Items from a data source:
<<<<

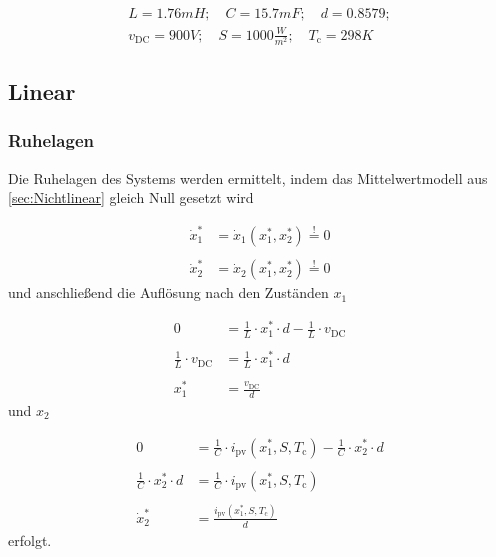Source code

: \begin{align*}
    L = 1.76mH;\quad C = 15.7mF;\quad d = 0.8579; \\
    v_{\mathrm{DC}} = 900V;\quad S = 1000\frac{W}{m^2};\quad T_{\mathrm{c}} = 298K
\end{align*}

\subsection{Linear} \label{sec:Linear}

\subsubsection{Ruhelagen} \label{sec:Ruhelagen}

Die Ruhelagen des Systems werden ermittelt, indem das Mittelwertmodell aus \autoref{sec:Nichtlinear} gleich Null gesetzt wird

\begin{align*}
    \dot{x}_{\mathrm{1}}^* &= \dot{x}_{\mathrm{1}}(x_{\mathrm{1}}^*, x_{\mathrm{2}}^*) \overset{!}{=} 0 \\\\
    \dot{x}_{\mathrm{2}}^* &= \dot{x}_{\mathrm{2}}(x_{\mathrm{1}}^*, x_{\mathrm{2}}^*) \overset{!}{=} 0
\end{align*}
\newline
und anschließend die Auflösung nach den Zuständen $x_{\mathrm{1}}$

\begin{align}
    0 &= \frac{1}{L}\cdot x_{\mathrm{1}}^*\cdot d-\frac{1}{L}\cdot v_{\mathrm{DC}} \nonumber \\ \nonumber \\
    \frac{1}{L}\cdot v_{\mathrm{DC}} &= \frac{1}{L}\cdot x_{\mathrm{1}}^*\cdot d \nonumber \\ \nonumber \\
    x_{\mathrm{1}}^* &= \frac{v_{\mathrm{DC}}}{d}
    \label{eq:Gleichung10}
\end{align}
\newline
und $x_{\mathrm{2}}$

\begin{align}
    0 &= \frac{1}{C}\cdot i_{\mathrm{pv}}(x_{\mathrm{1}}^*, S, T_{\mathrm{c}})-\frac{1}{C}\cdot x_{\mathrm{2}}^*\cdot d \nonumber \\ \nonumber \\
    \frac{1}{C}\cdot x_{\mathrm{2}}^*\cdot d &= \frac{1}{C}\cdot i_{\mathrm{pv}}(x_{\mathrm{1}}^*, S, T_{\mathrm{c}}) \nonumber \\ \nonumber \\
    \dot{x}_{\mathrm{2}}^* &= \frac{i_{\mathrm{pv}}(x_{\mathrm{1}}^*, S, T_{\mathrm{c}})}{d}
    \label{eq:Gleichung11}
\end{align}
\newline
erfolgt.\\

>>>>

The expected answer is every line in the data above that carries the string "begin".

COMPLETED TASK —
: \begin{align*}
\begin{align*}
\begin{align}
\begin{align}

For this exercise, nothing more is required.